Do you guys worry about this? Am I going overboard? My goal is to make her happy and love her images (mind you, while I'm fixing the flab, I'm not making over OVERLY skinny or anything gruesome like that)...problem is, it's just taking forever, but I can't tell her it's because she's so fat. 

Do I simply start over and let her deal with it or am I on the right track even though it's taking a long time?


----------



## thingsIsee

I would do the best you can even if it takes a long time.  just let them know it will be awhile for thier shots, make up something.  priority job came down, or computer crashed somthing nice. she knows she's fat even if she dosen't want to admit it so if you can do enough editing to make her a little less you won't hurt her feelings if it takes a bit of time.


----------



## The Shoe

Did she ask for any of this type of editing?  Is she ashamed of who she is?

I'm wondering if you're worrying a bit much, seems like you may be taking the pictures of her at the wedding and are turning them into the her at the wedding you think she should be.

If that makes any sense.  If she's happy with who she is, then I wouldn't worry about the fat.  If in the future she looks back and is unhappy with her size at the time, and she's changed her apperance than maybe she'll do another shoot with her new body.  And maybe you'll be there to take those, too!

Perhaps a way to see how she reacts is to show her a few samples of shots that don't hide her size but are edited to the point of being almost ready for print?  If she comments on how fat she looks, there's your sign!


----------



## Cinka

Knowing that the first person we seek out in pictures is ourselves and listening to clients comment in the past, it's something I've started doing - slimming arms, lessening double chins...but this girl takes the cake.
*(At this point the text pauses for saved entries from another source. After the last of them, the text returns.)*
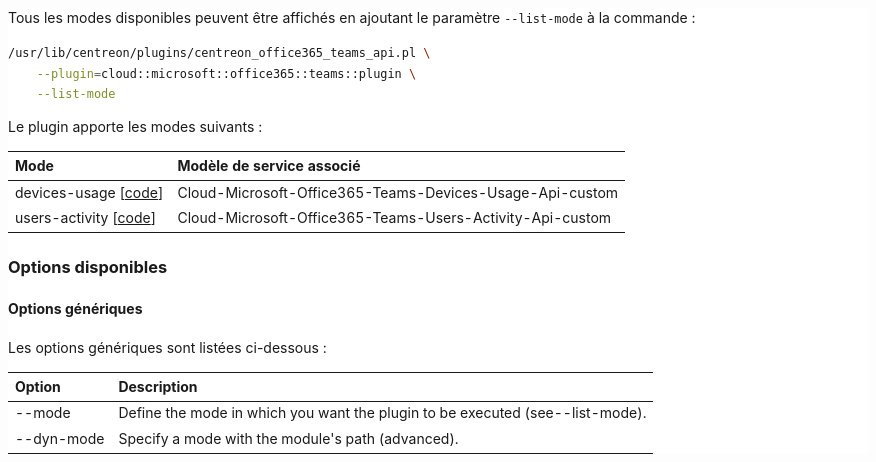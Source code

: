 Tous les modes disponibles peuvent être affichés en ajoutant le paramètre
`--list-mode` à la commande :

```bash
/usr/lib/centreon/plugins/centreon_office365_teams_api.pl \
	--plugin=cloud::microsoft::office365::teams::plugin \
	--list-mode
```

Le plugin apporte les modes suivants :

| Mode                                                                                                                                         | Modèle de service associé                                 |
|:---------------------------------------------------------------------------------------------------------------------------------------------|:----------------------------------------------------------|
| devices-usage [[code](https://github.com/centreon/centreon-plugins/blob/develop/src/cloud/microsoft/office365/teams/mode/devicesusage.pm)]   | Cloud-Microsoft-Office365-Teams-Devices-Usage-Api-custom  |
| users-activity [[code](https://github.com/centreon/centreon-plugins/blob/develop/src/cloud/microsoft/office365/teams/mode/usersactivity.pm)] | Cloud-Microsoft-Office365-Teams-Users-Activity-Api-custom |

### Options disponibles

#### Options génériques

Les options génériques sont listées ci-dessous :

| Option                                     | Description                                                                                                                                                                                                                                                                                                                                                                                                                                                                                                                                                                                                                                                                                                                                                                                                                                                                                                                                              |
|:-------------------------------------------|:---------------------------------------------------------------------------------------------------------------------------------------------------------------------------------------------------------------------------------------------------------------------------------------------------------------------------------------------------------------------------------------------------------------------------------------------------------------------------------------------------------------------------------------------------------------------------------------------------------------------------------------------------------------------------------------------------------------------------------------------------------------------------------------------------------------------------------------------------------------------------------------------------------------------------------------------------------|
| --mode                                     | Define the mode in which you want the plugin to be executed (see--list-mode).                                                                                                                                                                                                                                                                                                                                                                                                                                                                                                                                                                                                                                                                                                                                                                                                                                                                            |
| --dyn-mode                                 | Specify a mode with the module's path (advanced).                                                                                                                                                                                                                                                                                                                                                                                                                                                                                                                                                                                                                                                                                                                                                                                                                                                                                                        |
It's extra terrible and even my husband said I can't send them as is. I'm afraid she didn't quite realize how bad the dress looked on her and no one told her. I also suspect she doesn't have the best self esteem. 

Just wondering what everyone else would do. This is probably the most work I've ever done on a bride. 

TheShoe, she's a very pretty girl, it's just that her dress is too tight and she has rolls of fat hanging out the top of her strapless, sweatheart dress, looks pregnant, has gigantic arms, and very thick thighs. Pretty bad. 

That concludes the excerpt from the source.